The PROTECT-AFRICA Study is a multi-centre, appropriately powered, randomised control trial of an integrated, information technology-based educational Intervention programme, to minimise the risk of excessive weight gain in overweight (but not obese) pregnant African women versus an enhanced form of usual care. The study will involve participants from two primary care clinics in Soweto and Cape Town. The primary endpoint will be the proportion of participants who gain > 12kg from 16 weeks to delivery. Key secondary endpoints for the mother is a change in BMI index, change in health knowledge, change in food choices, plasma micronutrient levels (vitamin C and folic acid), body composition, body perception, change in systolic and diastolic BP, and number of caesarean births, treatment for infection post-delivery, the occurrence of obstetric haemorrhages and the effect of health coaching via SMS technology (the SMS content will be based on the content from the video’s on the HeduAfrica site)

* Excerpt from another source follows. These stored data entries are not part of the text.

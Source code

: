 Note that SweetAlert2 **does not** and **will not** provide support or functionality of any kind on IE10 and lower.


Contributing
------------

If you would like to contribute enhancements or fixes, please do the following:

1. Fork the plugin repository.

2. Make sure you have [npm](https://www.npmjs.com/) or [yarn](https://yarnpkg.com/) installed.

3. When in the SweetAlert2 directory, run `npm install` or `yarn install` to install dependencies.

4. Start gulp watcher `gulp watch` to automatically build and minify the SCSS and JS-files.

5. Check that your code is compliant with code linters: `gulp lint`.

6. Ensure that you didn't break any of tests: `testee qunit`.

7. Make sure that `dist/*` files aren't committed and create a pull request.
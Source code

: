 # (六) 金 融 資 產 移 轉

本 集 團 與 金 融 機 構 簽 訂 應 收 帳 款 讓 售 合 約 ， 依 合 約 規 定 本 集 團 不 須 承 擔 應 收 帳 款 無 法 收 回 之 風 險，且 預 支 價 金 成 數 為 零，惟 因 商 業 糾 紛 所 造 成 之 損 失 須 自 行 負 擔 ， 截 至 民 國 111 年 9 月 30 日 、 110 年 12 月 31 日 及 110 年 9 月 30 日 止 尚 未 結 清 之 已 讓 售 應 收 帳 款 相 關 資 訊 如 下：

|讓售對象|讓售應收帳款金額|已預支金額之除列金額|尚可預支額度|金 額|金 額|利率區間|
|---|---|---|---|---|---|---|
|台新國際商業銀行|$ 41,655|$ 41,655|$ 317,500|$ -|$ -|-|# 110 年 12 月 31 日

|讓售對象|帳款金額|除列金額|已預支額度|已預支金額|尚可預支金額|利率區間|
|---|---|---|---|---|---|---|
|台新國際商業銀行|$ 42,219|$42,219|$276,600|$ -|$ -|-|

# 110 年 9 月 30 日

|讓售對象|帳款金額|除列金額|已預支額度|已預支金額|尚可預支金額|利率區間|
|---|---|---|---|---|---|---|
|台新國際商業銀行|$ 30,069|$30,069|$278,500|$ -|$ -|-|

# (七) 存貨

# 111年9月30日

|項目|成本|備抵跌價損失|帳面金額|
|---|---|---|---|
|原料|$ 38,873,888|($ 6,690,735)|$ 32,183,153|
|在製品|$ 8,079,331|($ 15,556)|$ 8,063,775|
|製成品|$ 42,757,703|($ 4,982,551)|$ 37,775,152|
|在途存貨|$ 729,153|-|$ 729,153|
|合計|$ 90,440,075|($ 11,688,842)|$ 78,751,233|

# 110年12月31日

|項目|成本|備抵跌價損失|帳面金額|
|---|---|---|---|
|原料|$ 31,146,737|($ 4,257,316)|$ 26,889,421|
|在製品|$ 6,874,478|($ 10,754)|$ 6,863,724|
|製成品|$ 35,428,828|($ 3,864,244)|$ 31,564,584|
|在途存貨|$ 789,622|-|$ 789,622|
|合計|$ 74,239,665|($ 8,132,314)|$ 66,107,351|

A prospective health-economics design analysis will examine the potential cost-benefits of the intervention to significantly reduce the proportion of pregnant women experiencing excessive weight gain (with associated adverse health outcomes) from a health service payer perspective. Data will also be extrapolated to a whole-of-community and health system-wide perspective.
If proven successful and associated with cost-benefits, the PROTECT-AFRICA intervention will provide an important opportunity to limit excessive weight gain in pregnant women in a low-income setting.